The 1866 Constitution of Romania was the fundamental law that capped a period of nation-building in the Danubian Principalities, which had united in 1859. Drafted in a short time and closely modeled on the 1831 Constitution of Belgium, then considered Europe's most liberal, it was substantially modified by Prince (later King) Carol and adopted by the Constituent Assembly. The newly installed Prince then promulgated it on . In a bold move, the constitution was drafted without input from the major powers. Notably, the framers did not even consult the Ottoman Empire even though Romania was nominally an Ottoman vassal. By then, however, the Ottoman Empire's sovereignty over Romania had long since become a legal fiction, though this only ended when Romania gained de jure independence in 1878.

== Outline ==
The document proclaimed Romania a constitutional monarchy.
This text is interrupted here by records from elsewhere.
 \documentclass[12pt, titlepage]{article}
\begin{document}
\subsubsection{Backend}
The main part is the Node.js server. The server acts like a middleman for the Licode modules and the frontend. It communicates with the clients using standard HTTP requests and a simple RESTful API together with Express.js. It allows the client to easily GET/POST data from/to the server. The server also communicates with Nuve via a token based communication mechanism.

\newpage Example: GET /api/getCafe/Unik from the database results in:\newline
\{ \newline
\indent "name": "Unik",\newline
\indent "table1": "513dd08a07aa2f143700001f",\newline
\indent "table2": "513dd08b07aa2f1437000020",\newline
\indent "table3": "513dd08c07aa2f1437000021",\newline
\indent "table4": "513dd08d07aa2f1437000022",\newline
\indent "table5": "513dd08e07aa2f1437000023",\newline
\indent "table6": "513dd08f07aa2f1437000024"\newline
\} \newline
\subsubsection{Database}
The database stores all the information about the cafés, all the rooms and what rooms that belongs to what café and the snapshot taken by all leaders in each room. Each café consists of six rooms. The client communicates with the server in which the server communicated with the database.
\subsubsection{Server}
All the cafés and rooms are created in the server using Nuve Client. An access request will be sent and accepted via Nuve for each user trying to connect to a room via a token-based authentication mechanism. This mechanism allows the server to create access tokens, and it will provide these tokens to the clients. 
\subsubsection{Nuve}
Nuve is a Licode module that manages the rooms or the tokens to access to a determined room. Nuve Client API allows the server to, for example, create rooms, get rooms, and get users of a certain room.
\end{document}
Like its Belgian counterpart, it was bourgeois-liberal in character, declaring that the government was organised on the basis of separation of powers and on the principle of national sovereignty. The throne was a hereditary office of the male descendants of Carol, "perpetually excluding women and their descendants." The Prince's person was proclaimed "inviolable." He was the head of the army, named and dismissed ministers, sanctioned and promulgated laws, named and confirmed men to all public functions, and signed treaties and conventions on commerce and navigation with foreign countries. He had the right to grant political amnesty, to pardon criminals or reduce their sentences, to confer military ranks and decorations, and coin money. At the same time, he opened and closed sessions of Parliament, which he could convoke in emergency session and which he could dissolve.
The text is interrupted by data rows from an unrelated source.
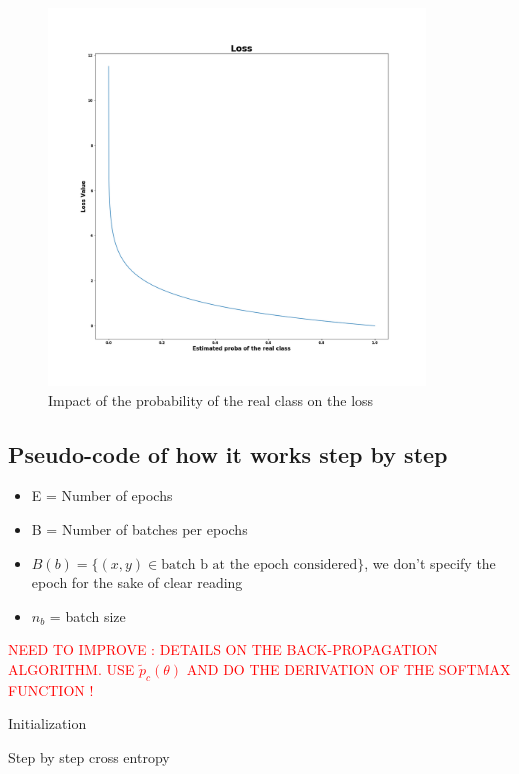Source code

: \documentclass[11pt]{article}
\begin{document}
\begin{figure}[h]
    \centering
    \includegraphics[width=10cm]{crossentropy_1d.png}
    \caption{Impact of the probability of the real class on the loss}
    \label{fig:crossentropy_1d}
\end{figure}
\newpage




\subsection{Pseudo-code of how it works step by step}
\begin{itemize}
    \item E = Number of epochs 
    \item B = Number of batches per epochs
    \item $B(b) = \{(x,y) \in \text{batch b at the epoch considered}\}$, we don't specify the epoch for the sake of clear reading
    \item $n_b $ = batch size
\end{itemize}

\textcolor{red}{NEED TO IMPROVE : DETAILS ON THE BACK-PROPAGATION ALGORITHM.  USE $\tilde{p}_c(\theta)$ AND DO THE DERIVATION OF THE SOFTMAX FUNCTION ! }


\begin{tcolorbox}[colback = white, sharp corners=all]
\begin{algorithm}[H]
 Initialization\;
\caption{Step by step cross entropy}
\end{algorithm}
\end{tcolorbox}
\end{document}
Legislative power was exercised by the Prince and Parliament (composed of an Assembly of Deputies and a Senate). Following the Belgian model, executive power was entrusted to the Prince, but he was not responsible for exercising it. Rather, the Prince exercised his powers through the ministers; his acts were only valid if countersigned by a minister, who then became politically responsible for the act in question. The political regime was liberal but not democratic; elections were held with a limited franchise; voters, all men, were divided into four colleges based on their wealth and social origins.
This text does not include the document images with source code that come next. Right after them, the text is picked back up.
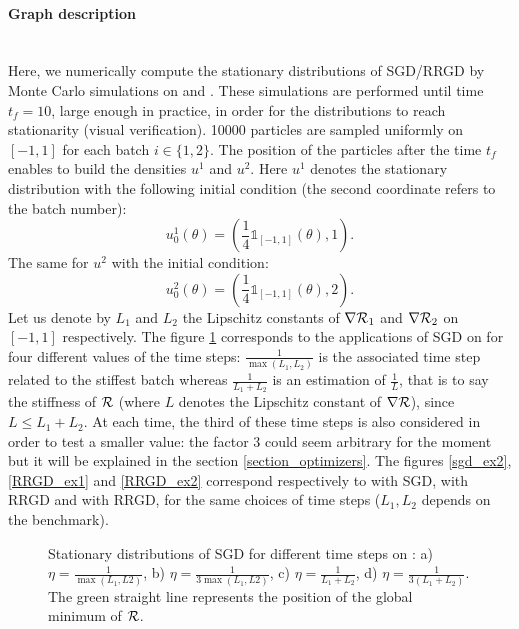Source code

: \paragraph{Graph description}
~~\\
Here, we numerically compute the stationary distributions of SGD/RRGD by Monte Carlo simulations on \exOne and \exTwo. These simulations are performed until time $t_f=10$, large
enough in practice, in order for the distributions to reach stationarity (visual verification). 10000 particles are sampled uniformly on $[-1,1]$ for each batch $i\in \{1,2\}$. The position of the particles after the time $t_f$ enables to build the densities $u^1$ and $u^2$. Here $u^1$ denotes the stationary distribution with the following initial condition (the second coordinate refers to the batch number):
\begin{equation*}
	u^1_0(\theta) = \left(\frac{1}{4} \mathds{1}_{[-1,1]}(\theta),1\right).
\end{equation*}
The same for $u^2$ with the initial condition:
\begin{equation*}
	u^2_0(\theta) = \left(\frac{1}{4} \mathds{1}_{[-1,1]}(\theta),2\right).
\end{equation*}
Let us denote by $L_1$ and $L_2$ the Lipschitz constants of $\nabla \mathcal{R}_1$ and $\nabla \mathcal{R}_2$ on $[-1,1]$ respectively. The figure \ref{sgd_ex1} corresponds to the applications of SGD on \exOne
for four different values of the time steps: $\frac{1}{\max(L_1,L_2)}$ is the associated time step related to the stiffest batch whereas $\frac{1}{L_1+L_2}$ is an estimation of
$\frac{1}{L}$, that is to say the stiffness of $\mathcal{R}$ (where $L$ denotes the Lipschitz constant of $\nabla \mathcal{R}$), since $L \leq L_1+L_2$. At each time, the third of these time steps is also
considered in order to test a smaller value: the factor 3 could seem arbitrary for the moment but it will be explained in the section \ref{section_optimizers}. The figures
\ref{sgd_ex2}, \ref{RRGD_ex1} and \ref{RRGD_ex2} correspond respectively to \exTwo with SGD, \exOne with RRGD and \exTwo with RRGD, for the same choices of time steps ($L_1,L_2$ depends on the benchmark). 

\begin{figure}[!h]
	\centering
	\scalebox{0.45}{}
	\caption{Stationary distributions of SGD for different time steps on \exOne: a) $\eta=\frac{1}{\max(L_1,L2)}$, b) $\eta=\frac{1}{3\max(L_1,L2)}$, c) $\eta=\frac{1}{L_1+L_2}$, d) $\eta=\frac{1}{3(L_1+L_2)}$. The green straight line represents the position of the global minimum of $\mathcal{R}$.}
	\label{sgd_ex1}
\end{figure}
Citizens' rights and freedoms were of the most modern vintage: enshrined in the document were the freedom of conscience, of the press, of assembly, of religion; equality before the law, regardless of class; individual liberty; inviolability of the home. Capital punishment was abolished in peacetime, while property was considered sacred and inviolable. The Romanian Orthodox Church was accorded superior status ("the dominant religion of the Romanian state"), while article 7 provided that non-Christians could not become citizens (which chiefly affected Jews). The Constitution also did little to advance the position of women.

In 1879, under Western pressure, article 7 was ostensibly diluted but in fact it remained nearly impossible for Jews to gain citizenship. In 1881, the constitution was amended to proclaim Romania a kingdom, and the word "prince" was replaced by the word "king." In 1884, the number of electoral colleges was reduced to three, thus expanding the franchise. In 1917, the Constitution underwent two major modifications in order to fulfill promised made to the soldiers then fighting World War I: the college-based electoral system was abolished, and the right to property weakened so that land reform could be carried out. It remained in effect until it was replaced by the 1923 Constitution.

==Elections==
Although every adult male could vote, the value of their vote was strongly tilted towards the wealthiest.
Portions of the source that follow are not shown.